If the app stores ever want to be taken seriously as a real gaming platform, they should just give the big publishers their own channels/lists. So instead of focusing all of it's efforts on list positioning, EA could focus on other things like making games that are actually fun to play on a phone.

Posted:8 months ago

#17

Kingman Cheng Illustrator and Animator

954 182 0.2
I see what you're saying David but it's not exactly the same.

Difference here with the rating system is is that restaurant manager feedback gets stuck on their shop window. They don't have to worry about their image with a feedback slip that's been handed back or put inside a feedback box. Imagine if instead of feedback slips every customer got a smiley face to stick on the shop window. But the customers are told you can stick a happy face on the window, if you want to stick a sad face on our window we'd recommend you don't do that and just write us a note.

So the shop window is full of just smiley faces -unless- a customer takes the initiative to ignore what the staff say and stick a sad face up. It's not just feedback they're worried about it's their image.

Posted:8 months ago

#18

Dan Wood Visual Effects Artist

35 58 1.7
Popular Comment
It's not feedback they're interested in whatsoever.
Yes, users *can* exit the game, and rate the game directly. They don't have such control that they can suppress all bad reviews.
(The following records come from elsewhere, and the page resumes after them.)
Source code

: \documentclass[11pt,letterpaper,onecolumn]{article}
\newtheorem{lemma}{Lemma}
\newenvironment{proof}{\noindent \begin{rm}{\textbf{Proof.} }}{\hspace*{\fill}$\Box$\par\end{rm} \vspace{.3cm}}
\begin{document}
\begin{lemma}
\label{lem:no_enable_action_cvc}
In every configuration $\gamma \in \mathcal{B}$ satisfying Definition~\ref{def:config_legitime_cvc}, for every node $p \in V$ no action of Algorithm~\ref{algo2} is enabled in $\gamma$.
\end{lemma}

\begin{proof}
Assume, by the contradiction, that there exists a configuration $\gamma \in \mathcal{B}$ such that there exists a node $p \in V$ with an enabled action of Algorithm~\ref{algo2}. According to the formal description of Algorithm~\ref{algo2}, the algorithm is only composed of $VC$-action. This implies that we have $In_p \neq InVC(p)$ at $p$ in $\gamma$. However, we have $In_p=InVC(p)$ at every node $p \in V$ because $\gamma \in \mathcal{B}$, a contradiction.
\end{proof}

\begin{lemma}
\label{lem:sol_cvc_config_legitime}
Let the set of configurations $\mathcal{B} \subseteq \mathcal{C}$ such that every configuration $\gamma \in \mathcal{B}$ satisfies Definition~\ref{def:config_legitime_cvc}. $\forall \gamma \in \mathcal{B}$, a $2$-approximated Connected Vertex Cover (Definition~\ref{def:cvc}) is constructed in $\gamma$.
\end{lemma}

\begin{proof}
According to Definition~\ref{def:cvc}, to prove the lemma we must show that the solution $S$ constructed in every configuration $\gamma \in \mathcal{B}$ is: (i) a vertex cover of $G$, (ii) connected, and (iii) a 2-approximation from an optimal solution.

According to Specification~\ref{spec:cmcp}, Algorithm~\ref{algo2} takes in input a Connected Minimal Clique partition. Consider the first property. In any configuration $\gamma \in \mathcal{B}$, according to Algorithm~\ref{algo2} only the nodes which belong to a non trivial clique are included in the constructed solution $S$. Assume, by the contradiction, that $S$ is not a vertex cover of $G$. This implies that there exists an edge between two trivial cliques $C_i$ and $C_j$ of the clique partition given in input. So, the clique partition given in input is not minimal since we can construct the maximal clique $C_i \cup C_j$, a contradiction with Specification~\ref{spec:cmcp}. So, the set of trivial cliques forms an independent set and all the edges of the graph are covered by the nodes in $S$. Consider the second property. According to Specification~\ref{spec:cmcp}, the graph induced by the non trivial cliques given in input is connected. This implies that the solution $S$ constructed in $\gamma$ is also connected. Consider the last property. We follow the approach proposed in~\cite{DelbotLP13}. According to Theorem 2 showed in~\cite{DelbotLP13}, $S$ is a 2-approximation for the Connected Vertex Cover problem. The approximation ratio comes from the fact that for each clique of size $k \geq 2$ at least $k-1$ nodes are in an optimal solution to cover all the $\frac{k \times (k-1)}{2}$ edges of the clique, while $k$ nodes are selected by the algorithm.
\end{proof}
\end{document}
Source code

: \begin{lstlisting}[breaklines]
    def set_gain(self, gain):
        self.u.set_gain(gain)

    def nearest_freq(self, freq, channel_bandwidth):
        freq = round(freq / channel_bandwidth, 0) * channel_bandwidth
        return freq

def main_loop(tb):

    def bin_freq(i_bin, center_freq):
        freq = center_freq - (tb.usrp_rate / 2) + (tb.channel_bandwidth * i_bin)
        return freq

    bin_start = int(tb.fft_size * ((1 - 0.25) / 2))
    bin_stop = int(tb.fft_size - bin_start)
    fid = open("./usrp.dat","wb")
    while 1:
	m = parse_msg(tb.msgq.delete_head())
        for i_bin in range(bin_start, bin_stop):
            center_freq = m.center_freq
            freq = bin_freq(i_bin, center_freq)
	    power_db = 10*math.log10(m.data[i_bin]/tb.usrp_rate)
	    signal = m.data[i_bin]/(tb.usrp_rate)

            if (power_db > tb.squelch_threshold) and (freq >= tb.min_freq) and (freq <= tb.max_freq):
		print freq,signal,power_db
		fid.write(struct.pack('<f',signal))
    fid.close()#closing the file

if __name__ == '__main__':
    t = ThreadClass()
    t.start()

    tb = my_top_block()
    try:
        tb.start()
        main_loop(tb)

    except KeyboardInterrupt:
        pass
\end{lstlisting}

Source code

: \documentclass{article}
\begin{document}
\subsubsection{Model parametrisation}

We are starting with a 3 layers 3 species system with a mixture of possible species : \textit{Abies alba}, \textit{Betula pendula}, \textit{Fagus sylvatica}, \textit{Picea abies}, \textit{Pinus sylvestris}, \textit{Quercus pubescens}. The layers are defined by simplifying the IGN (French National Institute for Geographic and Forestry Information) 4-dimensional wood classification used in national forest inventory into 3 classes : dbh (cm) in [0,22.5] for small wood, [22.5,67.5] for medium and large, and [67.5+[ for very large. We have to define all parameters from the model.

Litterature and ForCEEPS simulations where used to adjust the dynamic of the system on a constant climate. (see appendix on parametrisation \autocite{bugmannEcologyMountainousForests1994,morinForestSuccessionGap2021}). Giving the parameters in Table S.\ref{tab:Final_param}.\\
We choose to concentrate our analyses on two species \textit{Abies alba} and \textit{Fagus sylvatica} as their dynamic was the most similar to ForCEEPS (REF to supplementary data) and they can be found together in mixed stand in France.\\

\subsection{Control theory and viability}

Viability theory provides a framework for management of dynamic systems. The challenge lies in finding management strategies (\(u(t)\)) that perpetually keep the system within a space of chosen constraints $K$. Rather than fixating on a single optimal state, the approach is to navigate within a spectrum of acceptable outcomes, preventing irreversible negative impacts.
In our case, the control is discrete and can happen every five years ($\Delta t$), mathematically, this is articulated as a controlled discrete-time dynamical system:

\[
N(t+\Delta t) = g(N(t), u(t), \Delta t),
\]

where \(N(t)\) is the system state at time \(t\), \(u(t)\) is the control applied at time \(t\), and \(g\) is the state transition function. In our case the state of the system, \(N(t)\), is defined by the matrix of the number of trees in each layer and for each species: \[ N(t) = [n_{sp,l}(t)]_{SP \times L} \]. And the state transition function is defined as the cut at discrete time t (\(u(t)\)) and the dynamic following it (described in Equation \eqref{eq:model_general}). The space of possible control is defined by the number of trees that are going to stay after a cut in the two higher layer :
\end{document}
They don't need to though. All this system is designed to do is to sway the balance. A lot of people won't realise or won't bother to work around their rating interception, and if enough people don't realise or don't bother, they get a disproportionate number of 5 star reviews compared to the true average sentiment. It doesn't matter if a whole mass of people get 1-star reviews up, if they can flood a larger number of 5-star reviews, they keep their aggregate score higher than 3-stars.

They knew what the backlash would be to Dungeon Keeper, the same way they knew full-well what the backlash would be against SimCity. As ever, they're not particularly interested in how great the game is, or feedback to make the game better. They're more interested in how best to game the system and minimize the backlash effectively. It may even be that they're expecting these controvercial games to be a form of loss-leader. People will throw a fit the first time do something disgusting. People will stop caring after they've done it a few times... the media frenzy and public backlash will quieten down, and they'll be left to quietly exploit consumers with the same tricks in peace.

Dungeon Keeper strikes me as such a knowingly extreme concentration of every sickening design choice and business practice they can possibly pack into one game, that thinking about it, it may have been a conscious decision to set the bar so miserably low with a single game that future games employing these poor practices look more reasonable than they otherwise would have. If they hit people with the fat-end of the wedge first, there's a distinct possibility people will openly welcome the thin-end as "showing more consideration to their customers".

Edited 2 times. Last edit by Dan Wood on 12th February 2014 1:52pm

Posted:8 months ago

#19

Andreia Quinta Creative & People Photographer, Studio52 London

224 590 2.6
I honestly think this is being blown somewhat out of proportion and the comments on this and the other articles shows the bias that goes on against EA.
As Morville mentioned (albeit more eloquently), the 'hate' comes from somewhere. It's hard to believe some people swallow this PR spin so gladly when it's harming the very industry they work on. You wonder why people don't take this industry seriously, why "games are for kids"? These 'out of proportion' things is the why.

Posted:8 months ago

#20

Curt Sampson Sofware Developer

596 360 0.6
Well, it turns out to be a reasonable business approach to do enough work to keep 80-90% of the players happy and let the other ones suck rocks. I abandoned Battlefield 3 for World of Tanks, on which I've since spent over a thousand dollars, and EA seems just fine with that, nor does it seem to have affected their sales that adversely.

Let's face it, we all like to complain about EA, but their games keep selling just fine, so why should they change?